The tree was planted outside the entrance to the Jim B. Weatherred Auditorium, along with a plaque inscribed with the words “In memory of C/LTC James Singh, Class of 2012.” A few days later, Singh’s parents, Martin and Annette, attended a ceremony that the school hosted in James’ honor. Members of the school’s JROTC, of which James was a battalion commander, joined the ceremony.
“They came back for his birthday and came over and prayed and brought some flowers and put it down beside the tree,” Ridinger says. “It’s nice that it’s a positive place for them to come and remember James.”
For Martin Singh, a former PTA coordinator, knowing that Ridinger and Park wanted to honor his son’s memory was “overwhelming,” especially since Park had never met James.

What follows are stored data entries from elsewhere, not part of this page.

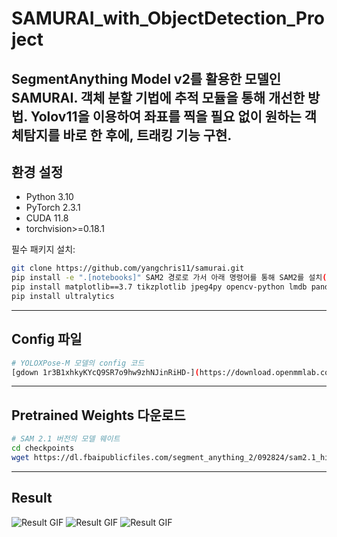 # SAMURAI_with_ObjectDetection_Project
SegmentAnything Model v2를 활용한 모델인 SAMURAI. 객체 분할 기법에 추적 모듈을 통해 개선한 방법.
Yolov11을 이용하여 좌표를 찍을 필요 없이 원하는 객체탐지를 바로 한 후에, 트래킹 기능 구현.
---

## 환경 설정

- Python 3.10  
- PyTorch 2.3.1  
- CUDA 11.8
- torchvision>=0.18.1  

필수 패키지 설치:

```bash
git clone https://github.com/yangchris11/samurai.git
pip install -e ".[notebooks]" SAM2 경로로 가서 아래 명령어를 통해 SAM2를 설치()
pip install matplotlib==3.7 tikzplotlib jpeg4py opencv-python lmdb pandas scipy loguru
pip install ultralytics
```

---

##  Config 파일
```bash
# YOLOXPose-M 모델의 config 코드
[gdown 1r3B1xhkyKYcQ9SR7o9hw9zhNJinRiHD-](https://download.openmmlab.com/mmpose/v1/body_2d_keypoint/yolox_pose/yoloxpose_m_8xb32-300e_coco-640-84e9a538_20230829.pth)
```

---

## Pretrained Weights 다운로드
```bash
# SAM 2.1 버전의 모델 웨이트
cd checkpoints
wget https://dl.fbaipublicfiles.com/segment_anything_2/092824/sam2.1_hiera_small.pt
```

---

## Result
![Result GIF](https://raw.githubusercontent.com/hyunahn23/SAMURAI_with_ObjectDetection_Project/main/1.gif)
![Result GIF](https://raw.githubusercontent.com/hyunahn23/SAMURAI_with_ObjectDetection_Project/main/result2.gif)
![Result GIF](https://raw.githubusercontent.com/hyunahn23/SAMURAI_with_ObjectDetection_Project/main/result3.gif)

“It was a sad but wonderful experience to realize that James was being appreciated so much,” Singh says. “It was a benefit for us on a very personal level. … Every memory counts. They’re good memories; we’re lucky to have those. And the tree is a reminder.”
A lover of trees, Singh appreciates having one at the school to go back to. This March, he and his wife returned to mark the anniversary of James’ death.
The story is just one example of how the city’s annual tree giveaway, celebrating its 17th year on April 29, not only helps the environment but creates ripples in the community that extend beyond the event.
“Sometimes, people don’t see the impact that [the giveaway] makes on our little Cougar community, our Cougar family,” Ridinger says. “We were putting something down as a representation that was in his memory, something that would continue to grow and that people would be able to enjoy.”
Another ripple comes from the volunteer opportunities for students such as Kelley, who now attends Florida Atlantic University. Kelley volunteered at the giveaway with Coconut Creek High’s Key Club during her junior and senior years. Her junior year, she volunteered at Home Depot’s booth, giving away seeds. Her senior year, she informed people about invasive plant species.
“It’s a very energetic vibe,” she says of the event. “Everyone there was ready to tell people about climate change, energy conservation and the volunteers show up willing to work.”
Sharon Vollmer, Coconut Creek’s urban forester in the city’s sustainable development department, has been involved with the giveaway since its inception. She points to the more than 100 volunteers involved each year, including students from Monarch High School, members of the Kiwanis Club of Coconut Creek, and representatives of the county and city.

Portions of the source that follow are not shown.